• **Task goal**
Below are some records. Output the lines from the first one through the line that holds "### I. 通过回溯RMSD分析确定初始弛豫时间", exactly as written, with no pictures.

+--

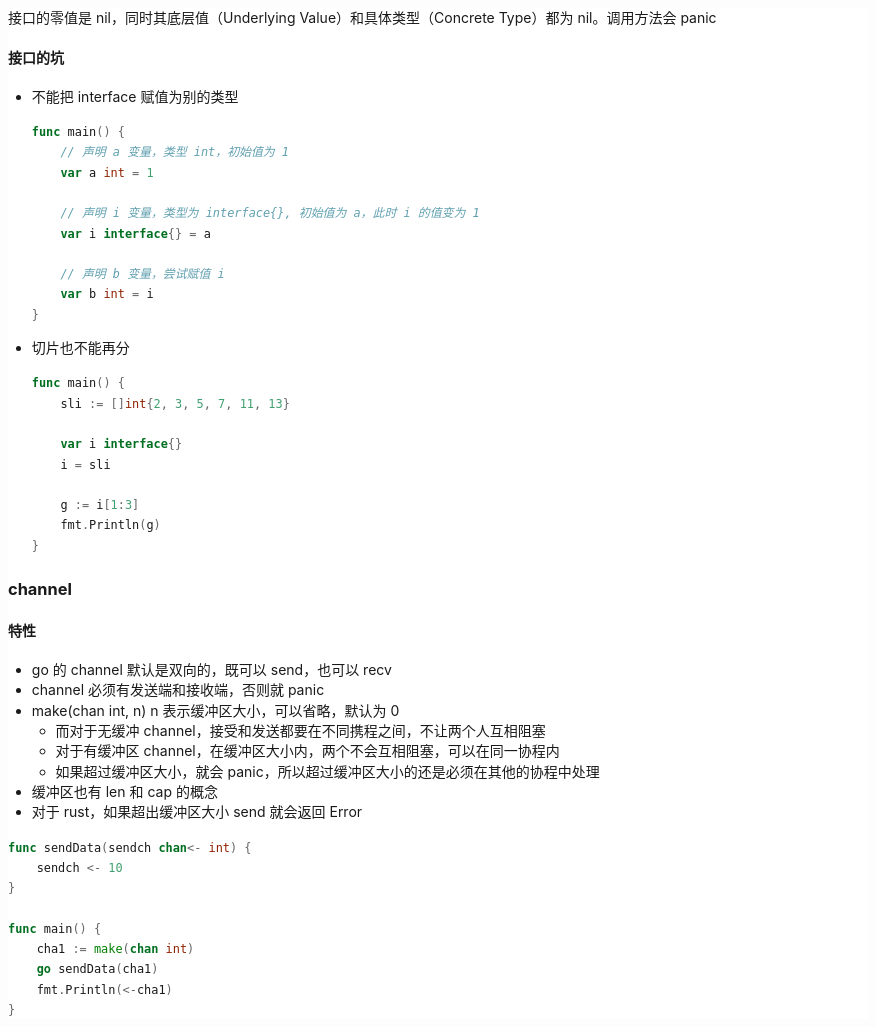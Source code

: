 接口的零值是 nil，同时其底层值（Underlying Value）和具体类型（Concrete Type）都为 nil。调用方法会 panic

#### 接口的坑

- 不能把 interface 赋值为别的类型
  ```go
  func main() {
      // 声明 a 变量，类型 int，初始值为 1
      var a int = 1

      // 声明 i 变量，类型为 interface{}, 初始值为 a，此时 i 的值变为 1
      var i interface{} = a

      // 声明 b 变量，尝试赋值 i
      var b int = i
  }
  ```
- 切片也不能再分
  ```go
  func main() {
      sli := []int{2, 3, 5, 7, 11, 13}

      var i interface{}
      i = sli

      g := i[1:3]
      fmt.Println(g)
  }
  ```

### channel

#### 特性

- go 的 channel 默认是双向的，既可以 send，也可以 recv
- channel 必须有发送端和接收端，否则就 panic
- make(chan int, n) n 表示缓冲区大小，可以省略，默认为 0
  - 而对于无缓冲 channel，接受和发送都要在不同携程之间，不让两个人互相阻塞
  - 对于有缓冲区 channel，在缓冲区大小内，两个不会互相阻塞，可以在同一协程内
  - 如果超过缓冲区大小，就会 panic，所以超过缓冲区大小的还是必须在其他的协程中处理
- 缓冲区也有 len 和 cap 的概念
- 对于 rust，如果超出缓冲区大小 send 就会返回 Error

```go
func sendData(sendch chan<- int) {
    sendch <- 10
}

func main() {
    cha1 := make(chan int)
    go sendData(cha1)
    fmt.Println(<-cha1)
}
```
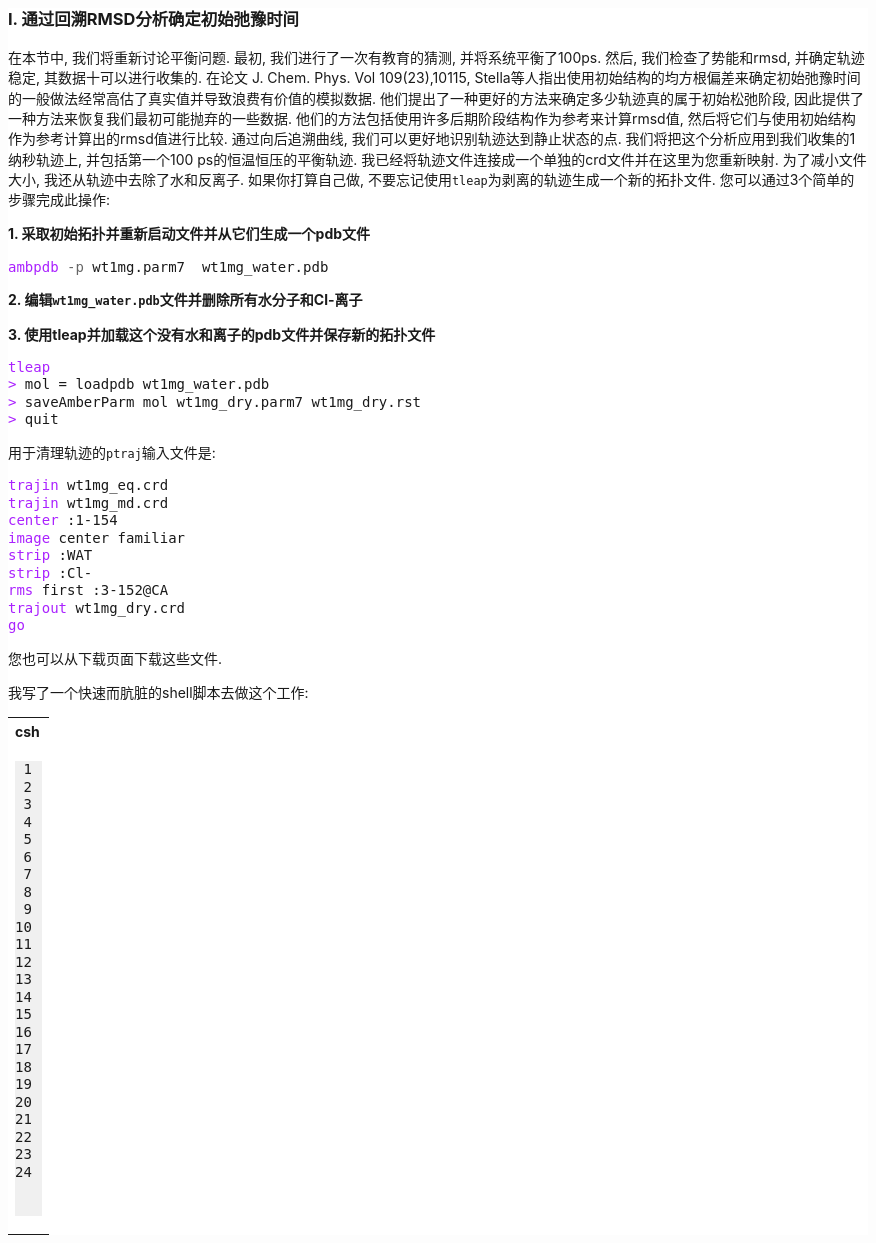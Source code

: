 ### I. 通过回溯RMSD分析确定初始弛豫时间

在本节中, 我们将重新讨论平衡问题. 最初, 我们进行了一次有教育的猜测, 并将系统平衡了100ps. 然后, 我们检查了势能和rmsd, 并确定轨迹稳定, 其数据十可以进行收集的. 在论文 J. Chem. Phys. Vol 109(23),10115, Stella等人指出使用初始结构的均方根偏差来确定初始弛豫时间的一般做法经常高估了真实值并导致浪费有价值的模拟数据. 他们提出了一种更好的方法来确定多少轨迹真的属于初始松弛阶段, 因此提供了一种方法来恢复我们最初可能抛弃的一些数据. 他们的方法包括使用许多后期阶段结构作为参考来计算rmsd值, 然后将它们与使用初始结构作为参考计算出的rmsd值进行比较. 通过向后追溯曲线, 我们可以更好地识别轨迹达到静止状态的点. 我们将把这个分析应用到我们收集的1纳秒轨迹上, 并包括第一个100 ps的恒温恒压的平衡轨迹. 我已经将轨迹文件连接成一个单独的crd文件并在这里为您重新映射. 为了减小文件大小, 我还从轨迹中去除了水和反离子. 如果你打算自己做, 不要忘记使用`tleap`为剥离的轨迹生成一个新的拓扑文件. 您可以通过3个简单的步骤完成此操作:

__1. 采取初始拓扑并重新启动文件并从它们生成一个pdb文件__

<div class="highlight"><pre style="line-height:125%"><span style="color:#A2F">ambpdb</span> <span style="color:#666">-p</span> wt1mg.parm7 <wt1mg.rst> wt1mg_water.pdb
</pre></div>

__2. 编辑`wt1mg_water.pdb`文件并删除所有水分子和Cl-离子__

__3. 使用tleap并加载这个没有水和离子的pdb文件并保存新的拓扑文件__

<div class="highlight"><pre style="line-height:125%"><span style="color:#A2F">tleap</span>
<span style="color:#A2F">></span> mol = loadpdb wt1mg_water.pdb
<span style="color:#A2F">></span> saveAmberParm mol wt1mg_dry.parm7 wt1mg_dry.rst
<span style="color:#A2F">></span> quit
</pre></div>

用于清理轨迹的`ptraj`输入文件是:

<div class="highlight"><pre style="line-height:125%"><span style="color:#A2F">trajin</span> wt1mg_eq.crd
<span style="color:#A2F">trajin</span> wt1mg_md.crd
<span style="color:#A2F">center</span> :1-154
<span style="color:#A2F">image</span> center familiar
<span style="color:#A2F">strip</span> :WAT
<span style="color:#A2F">strip</span> :Cl-
<span style="color:#A2F">rms</span> first :3-152@CA
<span style="color:#A2F">trajout</span> wt1mg_dry.crd
<span style="color:#A2F">go</span>
</pre></div>

您也可以从下载页面下载这些文件.

我写了一个快速而肮脏的shell脚本去做这个工作:

<table class="highlighttable"><th colspan="2" style="text-align:left">csh</th><tr><td><div class="linenodiv" style="background-color: #f0f0f0; padding-right: 10px"><pre style="line-height: 125%"> 1
 2
 3
 4
 5
 6
 7
 8
 9
10
11
12
13
14
15
16
17
18
19
20
21
22
23
24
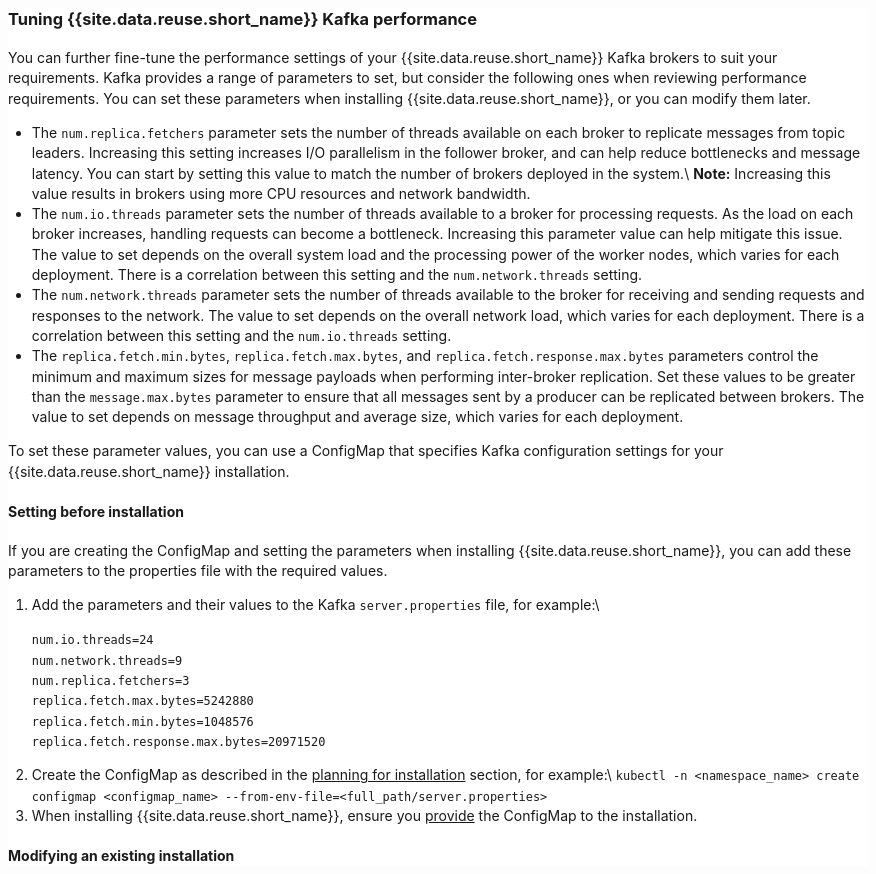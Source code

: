 ### Tuning {{site.data.reuse.short_name}} Kafka performance

You can further fine-tune the performance settings of your {{site.data.reuse.short_name}} Kafka brokers to suit your requirements. Kafka provides a range of parameters to set, but consider the following ones when reviewing performance requirements. You can set these parameters when installing {{site.data.reuse.short_name}}, or you can modify them later.

- The `num.replica.fetchers` parameter sets the number of threads available on each broker to replicate messages from topic leaders. Increasing this setting increases
I/O parallelism in the follower broker, and can help reduce bottlenecks and message latency. You can start by setting this value to match the number of brokers deployed in the system.\\
   **Note:** Increasing this value results in brokers using more CPU resources and network bandwidth.
- The `num.io.threads` parameter sets the number of threads available to a broker for processing requests. As the load on each broker increases, handling requests can become a bottleneck. Increasing this parameter value can help mitigate this issue. The value to set depends on the overall system load and the processing power of the worker nodes, which varies for each deployment. There is a correlation between this setting and the `num.network.threads` setting.
- The `num.network.threads` parameter sets the number of threads available to the broker for receiving and sending requests and responses to the network. The value to set depends on the overall network load, which varies for each deployment. There is a correlation between this setting and the `num.io.threads` setting.
- The `replica.fetch.min.bytes`, `replica.fetch.max.bytes`, and `replica.fetch.response.max.bytes` parameters control the minimum and maximum sizes for message payloads when
performing inter-broker replication. Set these values to be greater than the `message.max.bytes` parameter to ensure that all messages sent by a producer can be replicated
between brokers. The value to set depends on message throughput and average size, which varies for each deployment.

To set these parameter values, you can use a ConfigMap that specifies Kafka configuration settings for your {{site.data.reuse.short_name}} installation.

#### Setting before installation

If you are creating the ConfigMap and setting the parameters when installing {{site.data.reuse.short_name}}, you can add these parameters to the properties file with the required values.

1. Add the parameters and their values to the Kafka `server.properties` file, for example:\\
   ```
   num.io.threads=24
   num.network.threads=9
   num.replica.fetchers=3
   replica.fetch.max.bytes=5242880
   replica.fetch.min.bytes=1048576
   replica.fetch.response.max.bytes=20971520
   ```
2. Create the ConfigMap as described in the [planning for installation](../planning/#configmap-for-kafka-static-configuration) section, for example:\\
   `kubectl -n <namespace_name> create configmap <configmap_name> --from-env-file=<full_path/server.properties>`
3. When installing {{site.data.reuse.short_name}}, ensure you [provide](../configuring/#specifying-a-configmap-for-kafka-configuration) the ConfigMap to the installation.

#### Modifying an existing installation
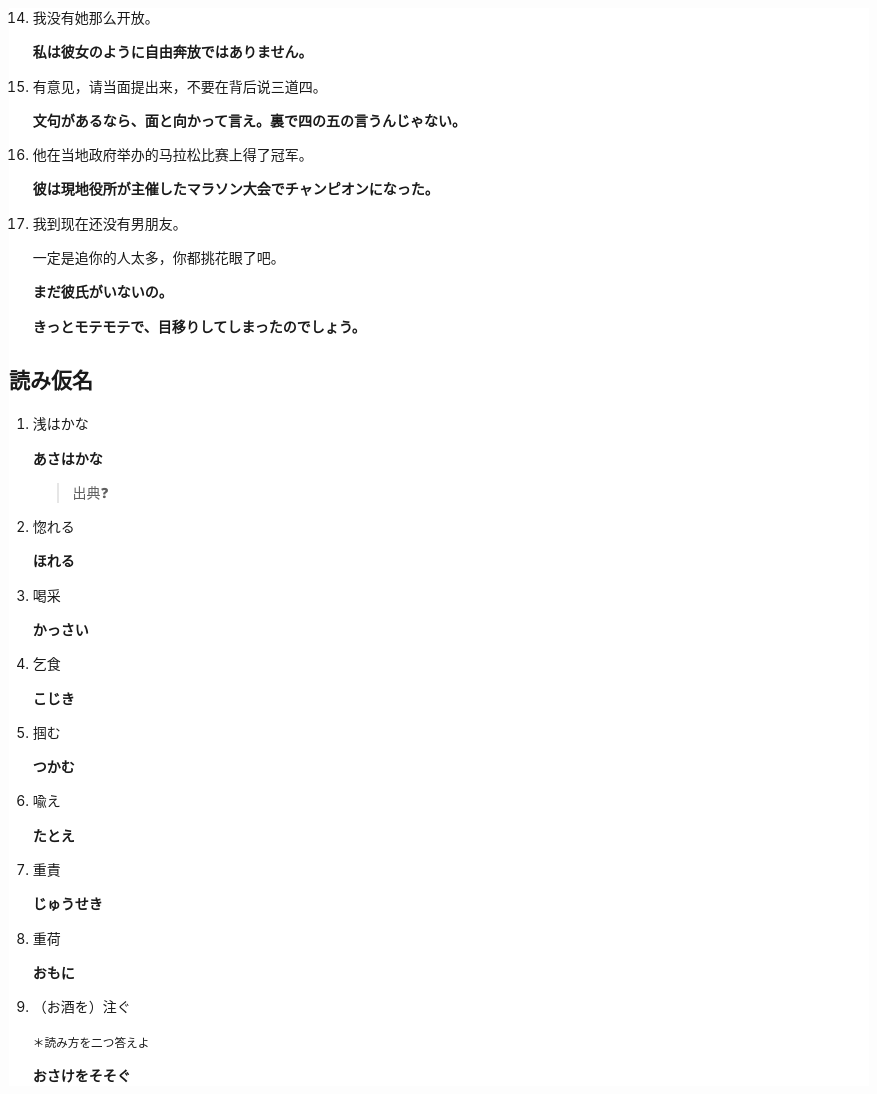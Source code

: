 14. 我没有她那么开放。

    **私は彼女のように自由奔放ではありません。**

15. 有意见，请当面提出来，不要在背后说三道四。

    **文句があるなら、面と向かって言え。裏で四の五の言うんじゃない。**

16. 他在当地政府举办的马拉松比赛上得了冠军。

    **彼は現地役所が主催したマラソン大会でチャンピオンになった。**

17. 我到现在还没有男朋友。

    一定是追你的人太多，你都挑花眼了吧。

    **まだ彼氏がいないの。**

    **きっとモテモテで、目移りしてしまったのでしょう。**




## 読み仮名

1. 浅はかな

   **あさはかな**

   > 出典❓

2. 惚れる

   **ほれる**

3. 喝采

   **かっさい**

4. 乞食

   **こじき**

5. 掴む

   **つかむ**

6. 喩え

   **たとえ**

7. 重責

   **じゅうせき**

8. 重荷

   **おもに**

9. （お酒を）注ぐ

   <small>＊読み方を二つ答えよ</small>

   **おさけをそそぐ**
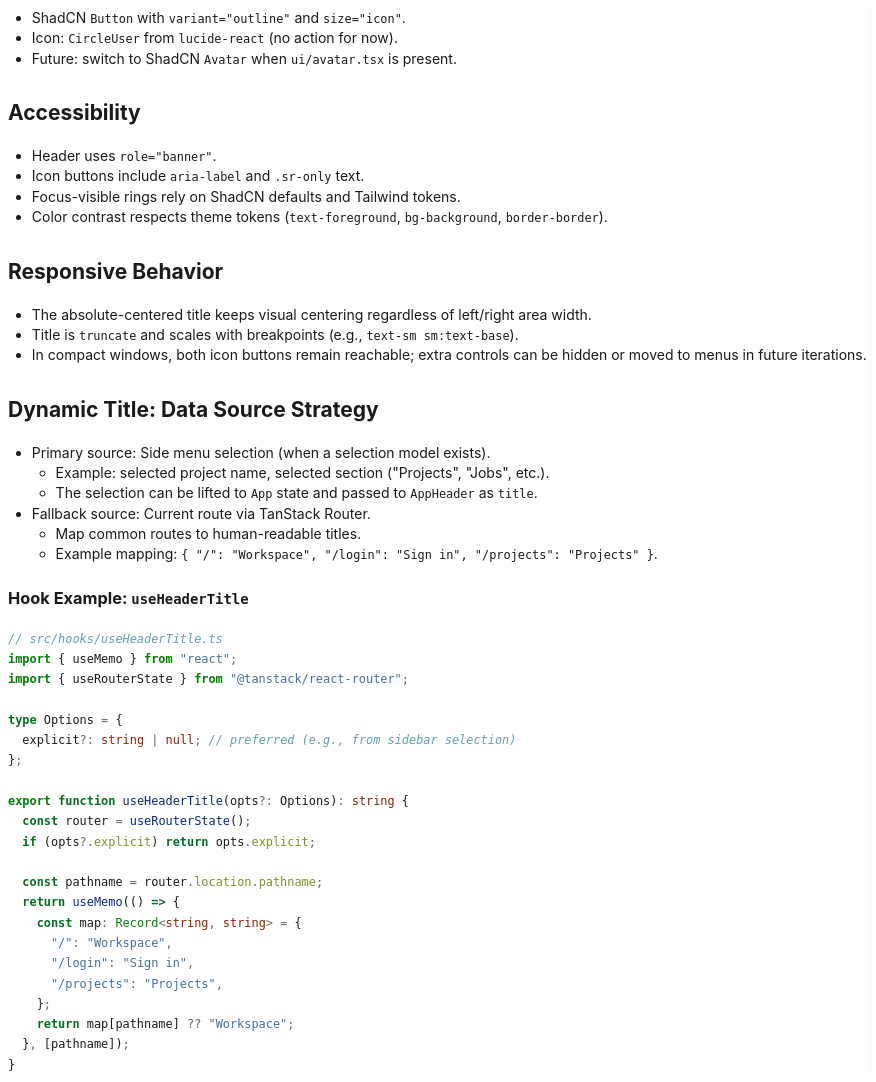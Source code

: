   - ShadCN `Button` with `variant="outline"` and `size="icon"`.
  - Icon: `CircleUser` from `lucide-react` (no action for now).
  - Future: switch to ShadCN `Avatar` when `ui/avatar.tsx` is present.

## Accessibility

- Header uses `role="banner"`.
- Icon buttons include `aria-label` and `.sr-only` text.
- Focus-visible rings rely on ShadCN defaults and Tailwind tokens.
- Color contrast respects theme tokens (`text-foreground`, `bg-background`, `border-border`).

## Responsive Behavior

- The absolute-centered title keeps visual centering regardless of left/right area width.
- Title is `truncate` and scales with breakpoints (e.g., `text-sm sm:text-base`).
- In compact windows, both icon buttons remain reachable; extra controls can be hidden or moved to menus in future iterations.

## Dynamic Title: Data Source Strategy

- Primary source: Side menu selection (when a selection model exists).
  - Example: selected project name, selected section ("Projects", "Jobs", etc.).
  - The selection can be lifted to `App` state and passed to `AppHeader` as `title`.
- Fallback source: Current route via TanStack Router.
  - Map common routes to human-readable titles.
  - Example mapping: `{ "/": "Workspace", "/login": "Sign in", "/projects": "Projects" }`.

### Hook Example: `useHeaderTitle`

```ts
// src/hooks/useHeaderTitle.ts
import { useMemo } from "react";
import { useRouterState } from "@tanstack/react-router";

type Options = {
  explicit?: string | null; // preferred (e.g., from sidebar selection)
};

export function useHeaderTitle(opts?: Options): string {
  const router = useRouterState();
  if (opts?.explicit) return opts.explicit;

  const pathname = router.location.pathname;
  return useMemo(() => {
    const map: Record<string, string> = {
      "/": "Workspace",
      "/login": "Sign in",
      "/projects": "Projects",
    };
    return map[pathname] ?? "Workspace";
  }, [pathname]);
}
```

+--

• **Answer below**
Source code

: 接口的零值是 nil，同时其底层值（Underlying Value）和具体类型（Concrete Type）都为 nil。调用方法会 panic

#### 接口的坑

- 不能把 interface 赋值为别的类型
  ```go
  func main() {
      // 声明 a 变量，类型 int，初始值为 1
      var a int = 1

      // 声明 i 变量，类型为 interface{}, 初始值为 a，此时 i 的值变为 1
      var i interface{} = a

      // 声明 b 变量，尝试赋值 i
      var b int = i
  }
  ```
- 切片也不能再分
  ```go
  func main() {
      sli := []int{2, 3, 5, 7, 11, 13}

      var i interface{}
      i = sli

      g := i[1:3]
      fmt.Println(g)
  }
  ```

### channel

#### 特性

- go 的 channel 默认是双向的，既可以 send，也可以 recv
- channel 必须有发送端和接收端，否则就 panic
- make(chan int, n) n 表示缓冲区大小，可以省略，默认为 0
  - 而对于无缓冲 channel，接受和发送都要在不同携程之间，不让两个人互相阻塞
  - 对于有缓冲区 channel，在缓冲区大小内，两个不会互相阻塞，可以在同一协程内
  - 如果超过缓冲区大小，就会 panic，所以超过缓冲区大小的还是必须在其他的协程中处理
- 缓冲区也有 len 和 cap 的概念
- 对于 rust，如果超出缓冲区大小 send 就会返回 Error

```go
func sendData(sendch chan<- int) {
    sendch <- 10
}

func main() {
    cha1 := make(chan int)
    go sendData(cha1)
    fmt.Println(<-cha1)
}
```
Source code

: ### I. 通过回溯RMSD分析确定初始弛豫时间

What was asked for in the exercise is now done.